From bfe144da06b002cccf314769c45ecccb69501c48 Mon Sep 17 00:00:00 2001
From: Alice Ryhl <aliceryhl@google.com>
Date: Tue, 7 Oct 2025 09:39:51 +0000
Subject: [PATCH] rust_binder: freeze_notif_done should resend if wrong state

Consider the following scenario:
1. A freeze notification is delivered to thread 1.
2. The process becomes frozen or unfrozen.
3. The message for step 2 is delivered to thread 2 and ignored because
   there is already a pending notification from step 1.
4. Thread 1 acknowledges the notification from step 1.
In this case, step 4 should ensure that the message ignored in step 3 is
resent as it can now be delivered.

Signed-off-by: Alice Ryhl <aliceryhl@google.com>
Acked-by: Carlos Llamas <cmllamas@google.com>
Signed-off-by: Greg Kroah-Hartman <gregkh@linuxfoundation.org>
---
 drivers/android/binder/freeze.rs | 5 +++--
 1 file changed, 3 insertions(+), 2 deletions(-)

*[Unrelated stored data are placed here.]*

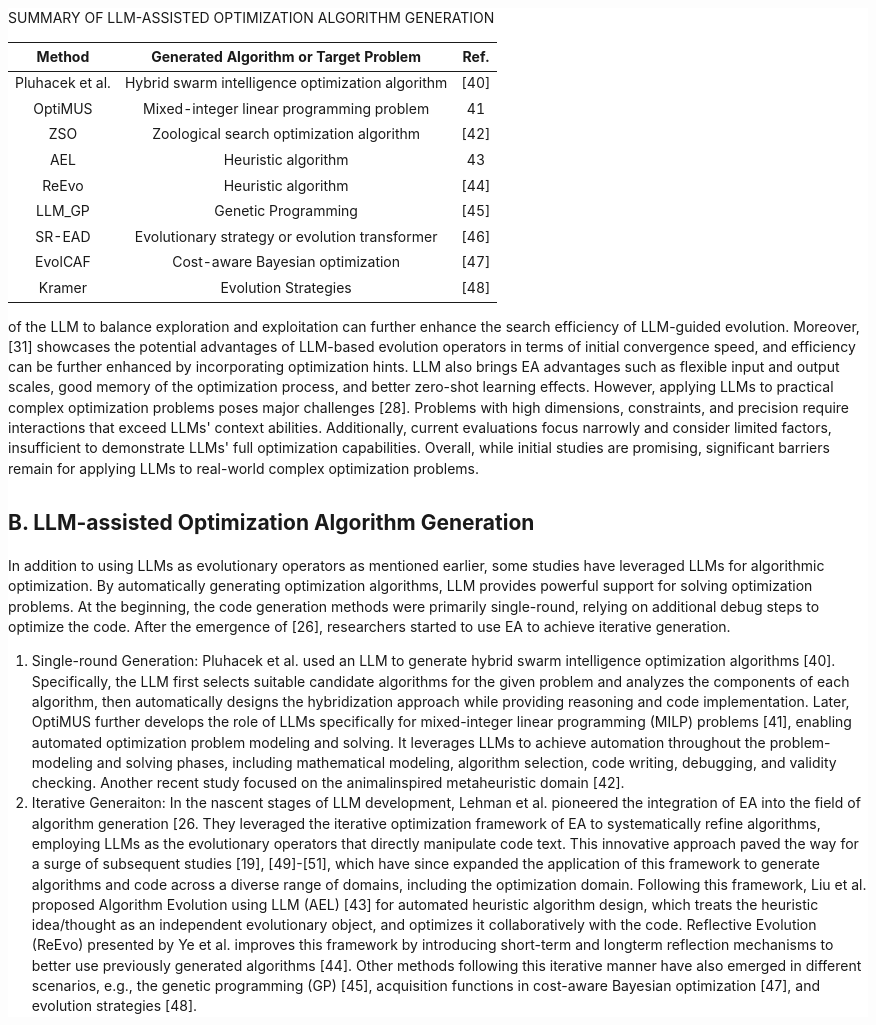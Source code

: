 SUMMARY OF LLM-ASSISTED OPTIMIZATION ALGORITHM GENERATION

| Method | Generated Algorithm or Target Problem | Ref. |
| :---: | :---: | :---: |
| Pluhacek et al. | Hybrid swarm intelligence optimization algorithm | [40] |
| OptiMUS | Mixed-integer linear programming problem | 41 |
| ZSO | Zoological search optimization algorithm | [42] |
| AEL | Heuristic algorithm | 43 |
| ReEvo | Heuristic algorithm | [44] |
| LLM_GP | Genetic Programming | [45] |
| SR-EAD | Evolutionary strategy or evolution transformer | [46] |
| EvolCAF | Cost-aware Bayesian optimization | [47] |
| Kramer | Evolution Strategies | [48] |

of the LLM to balance exploration and exploitation can further enhance the search efficiency of LLM-guided evolution. Moreover, [31] showcases the potential advantages of LLM-based evolution operators in terms of initial convergence speed, and efficiency can be further enhanced by incorporating optimization hints. LLM also brings EA advantages such as flexible input and output scales, good memory of the optimization process, and better zero-shot learning effects. However, applying LLMs to practical complex optimization problems poses major challenges [28]. Problems with high dimensions, constraints, and precision require interactions that exceed LLMs' context abilities. Additionally, current evaluations focus narrowly and consider limited factors, insufficient to demonstrate LLMs' full optimization capabilities. Overall, while initial studies are promising, significant barriers remain for applying LLMs to real-world complex optimization problems.

## B. LLM-assisted Optimization Algorithm Generation

In addition to using LLMs as evolutionary operators as mentioned earlier, some studies have leveraged LLMs for algorithmic optimization. By automatically generating optimization algorithms, LLM provides powerful support for solving optimization problems. At the beginning, the code generation methods were primarily single-round, relying on additional debug steps to optimize the code. After the emergence of [26], researchers started to use EA to achieve iterative generation.

1) Single-round Generation: Pluhacek et al. used an LLM to generate hybrid swarm intelligence optimization algorithms [40]. Specifically, the LLM first selects suitable candidate algorithms for the given problem and analyzes the components of each algorithm, then automatically designs the hybridization approach while providing reasoning and code implementation. Later, OptiMUS further develops the role of LLMs specifically for mixed-integer linear programming (MILP) problems [41], enabling automated optimization problem modeling and solving. It leverages LLMs to achieve automation throughout the problem-modeling and solving phases, including mathematical modeling, algorithm selection, code writing, debugging, and validity checking. Another recent study focused on the animalinspired metaheuristic domain [42].
2) Iterative Generaiton: In the nascent stages of LLM development, Lehman et al. pioneered the integration of EA
into the field of algorithm generation $[26$. They leveraged the iterative optimization framework of EA to systematically refine algorithms, employing LLMs as the evolutionary operators that directly manipulate code text. This innovative approach paved the way for a surge of subsequent studies [19], [49]-[51], which have since expanded the application of this framework to generate algorithms and code across a diverse range of domains, including the optimization domain. Following this framework, Liu et al. proposed Algorithm Evolution using LLM (AEL) [43] for automated heuristic algorithm design, which treats the heuristic idea/thought as an independent evolutionary object, and optimizes it collaboratively with the code. Reflective Evolution (ReEvo) presented by Ye et al. improves this framework by introducing short-term and longterm reflection mechanisms to better use previously generated algorithms [44]. Other methods following this iterative manner have also emerged in different scenarios, e.g., the genetic programming (GP) [45], acquisition functions in cost-aware Bayesian optimization [47], and evolution strategies [48].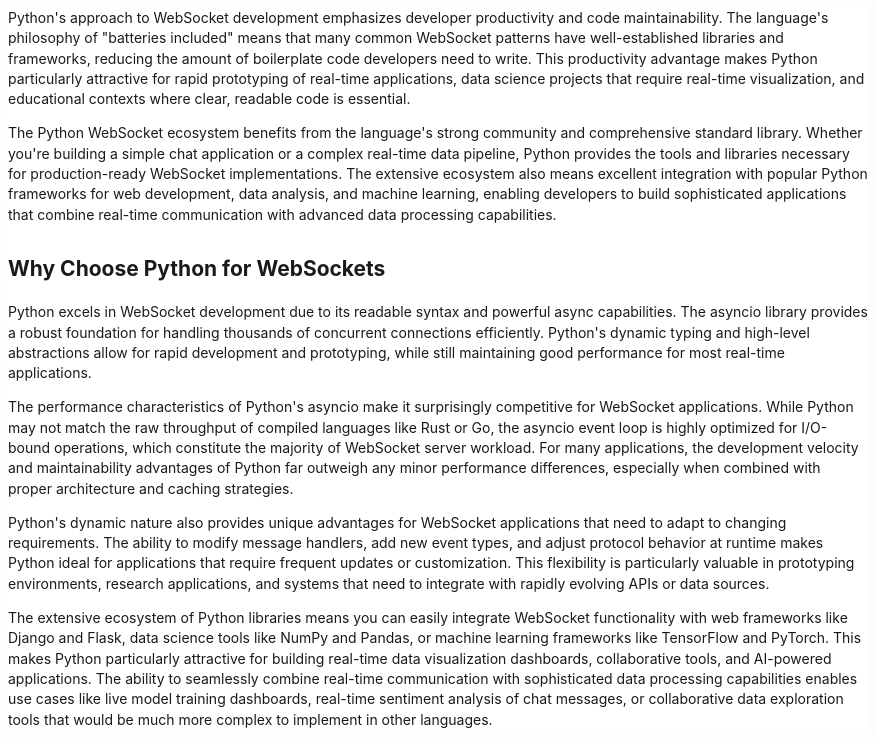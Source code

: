 Python's approach to WebSocket development emphasizes developer productivity and
code maintainability. The language's philosophy of "batteries included" means
that many common WebSocket patterns have well-established libraries and
frameworks, reducing the amount of boilerplate code developers need to write.
This productivity advantage makes Python particularly attractive for rapid
prototyping of real-time applications, data science projects that require
real-time visualization, and educational contexts where clear, readable code is
essential.

The Python WebSocket ecosystem benefits from the language's strong community and
comprehensive standard library. Whether you're building a simple chat
application or a complex real-time data pipeline, Python provides the tools and
libraries necessary for production-ready WebSocket implementations. The
extensive ecosystem also means excellent integration with popular Python
frameworks for web development, data analysis, and machine learning, enabling
developers to build sophisticated applications that combine real-time
communication with advanced data processing capabilities.

## Why Choose Python for WebSockets

Python excels in WebSocket development due to its readable syntax and powerful
async capabilities. The asyncio library provides a robust foundation for
handling thousands of concurrent connections efficiently. Python's dynamic
typing and high-level abstractions allow for rapid development and prototyping,
while still maintaining good performance for most real-time applications.

The performance characteristics of Python's asyncio make it surprisingly
competitive for WebSocket applications. While Python may not match the raw
throughput of compiled languages like Rust or Go, the asyncio event loop is
highly optimized for I/O-bound operations, which constitute the majority of
WebSocket server workload. For many applications, the development velocity and
maintainability advantages of Python far outweigh any minor performance
differences, especially when combined with proper architecture and caching
strategies.

Python's dynamic nature also provides unique advantages for WebSocket
applications that need to adapt to changing requirements. The ability to modify
message handlers, add new event types, and adjust protocol behavior at runtime
makes Python ideal for applications that require frequent updates or
customization. This flexibility is particularly valuable in prototyping
environments, research applications, and systems that need to integrate with
rapidly evolving APIs or data sources.

The extensive ecosystem of Python libraries means you can easily integrate
WebSocket functionality with web frameworks like Django and Flask, data science
tools like NumPy and Pandas, or machine learning frameworks like TensorFlow and
PyTorch. This makes Python particularly attractive for building real-time data
visualization dashboards, collaborative tools, and AI-powered applications. The
ability to seamlessly combine real-time communication with sophisticated data
processing capabilities enables use cases like live model training dashboards,
real-time sentiment analysis of chat messages, or collaborative data exploration
tools that would be much more complex to implement in other languages.
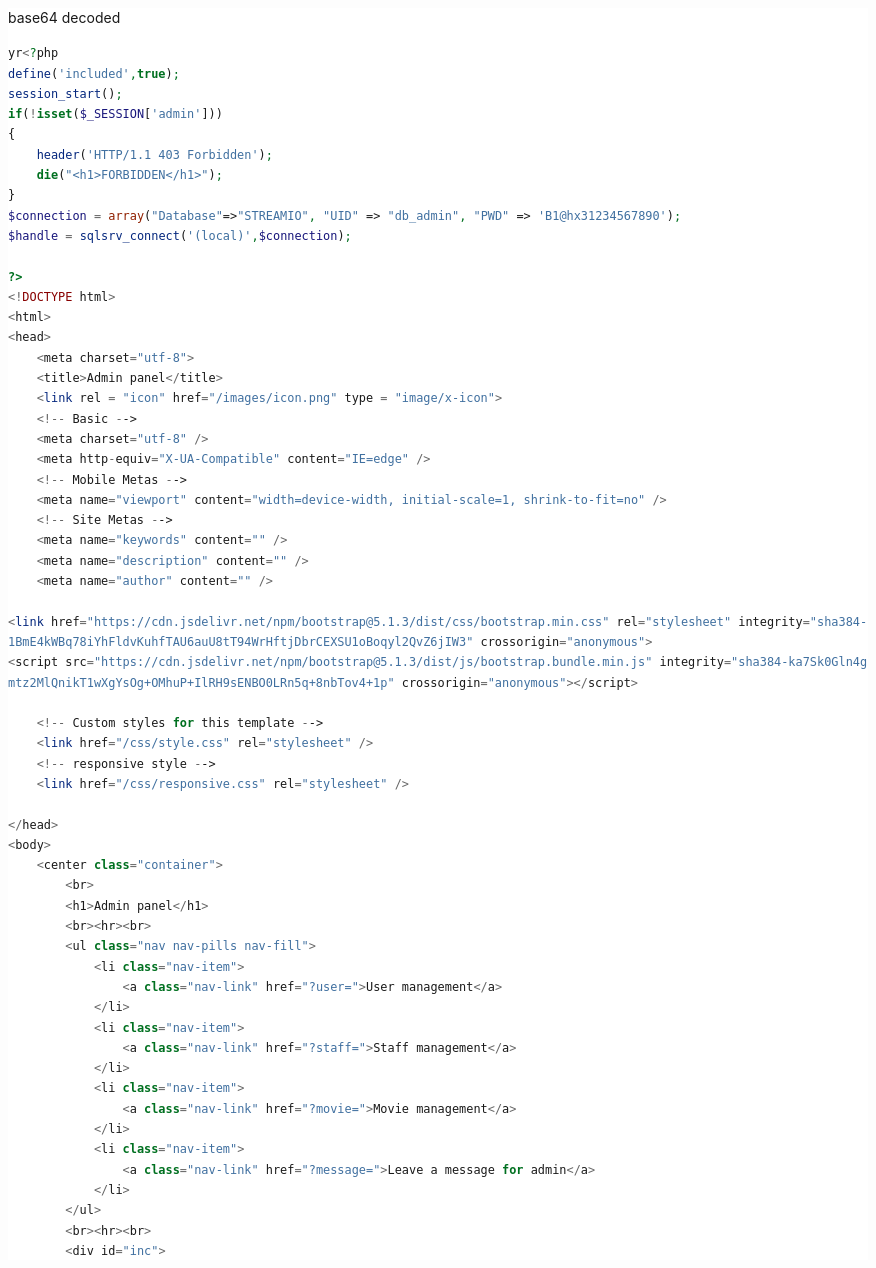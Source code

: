 base64 decoded
```php
yr<?php
define('included',true);
session_start();
if(!isset($_SESSION['admin']))
{
	header('HTTP/1.1 403 Forbidden');
	die("<h1>FORBIDDEN</h1>");
}
$connection = array("Database"=>"STREAMIO", "UID" => "db_admin", "PWD" => 'B1@hx31234567890');
$handle = sqlsrv_connect('(local)',$connection);

?>
<!DOCTYPE html>
<html>
<head>
	<meta charset="utf-8">
	<title>Admin panel</title>
	<link rel = "icon" href="/images/icon.png" type = "image/x-icon">
	<!-- Basic -->
	<meta charset="utf-8" />
	<meta http-equiv="X-UA-Compatible" content="IE=edge" />
	<!-- Mobile Metas -->
	<meta name="viewport" content="width=device-width, initial-scale=1, shrink-to-fit=no" />
	<!-- Site Metas -->
	<meta name="keywords" content="" />
	<meta name="description" content="" />
	<meta name="author" content="" />

<link href="https://cdn.jsdelivr.net/npm/bootstrap@5.1.3/dist/css/bootstrap.min.css" rel="stylesheet" integrity="sha384-1BmE4kWBq78iYhFldvKuhfTAU6auU8tT94WrHftjDbrCEXSU1oBoqyl2QvZ6jIW3" crossorigin="anonymous">
<script src="https://cdn.jsdelivr.net/npm/bootstrap@5.1.3/dist/js/bootstrap.bundle.min.js" integrity="sha384-ka7Sk0Gln4gmtz2MlQnikT1wXgYsOg+OMhuP+IlRH9sENBO0LRn5q+8nbTov4+1p" crossorigin="anonymous"></script>

	<!-- Custom styles for this template -->
	<link href="/css/style.css" rel="stylesheet" />
	<!-- responsive style -->
	<link href="/css/responsive.css" rel="stylesheet" />

</head>
<body>
	<center class="container">
		<br>
		<h1>Admin panel</h1>
		<br><hr><br>
		<ul class="nav nav-pills nav-fill">
			<li class="nav-item">
				<a class="nav-link" href="?user=">User management</a>
			</li>
			<li class="nav-item">
				<a class="nav-link" href="?staff=">Staff management</a>
			</li>
			<li class="nav-item">
				<a class="nav-link" href="?movie=">Movie management</a>
			</li>
			<li class="nav-item">
				<a class="nav-link" href="?message=">Leave a message for admin</a>
			</li>
		</ul>
		<br><hr><br>
		<div id="inc">
```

diff --git a/drivers/android/binder/freeze.rs b/drivers/android/binder/freeze.rs
index e68c3c8bc55a2..74bebb8d4d9b2 100644
--- a/drivers/android/binder/freeze.rs
+++ b/drivers/android/binder/freeze.rs
@@ -245,8 +245,9 @@ impl Process {
                 );
                 return Err(EINVAL);
             }
-            if freeze.is_clearing {
-                // Immediately send another FreezeMessage for BR_CLEAR_FREEZE_NOTIFICATION_DONE.
+            let is_frozen = freeze.node.owner.inner.lock().is_frozen;
+            if freeze.is_clearing || freeze.last_is_frozen != Some(is_frozen) {
+                // Immediately send another FreezeMessage.
                 clear_msg = Some(FreezeMessage::init(alloc, cookie));
             }
             freeze.is_pending = false;
-- 
2.47.3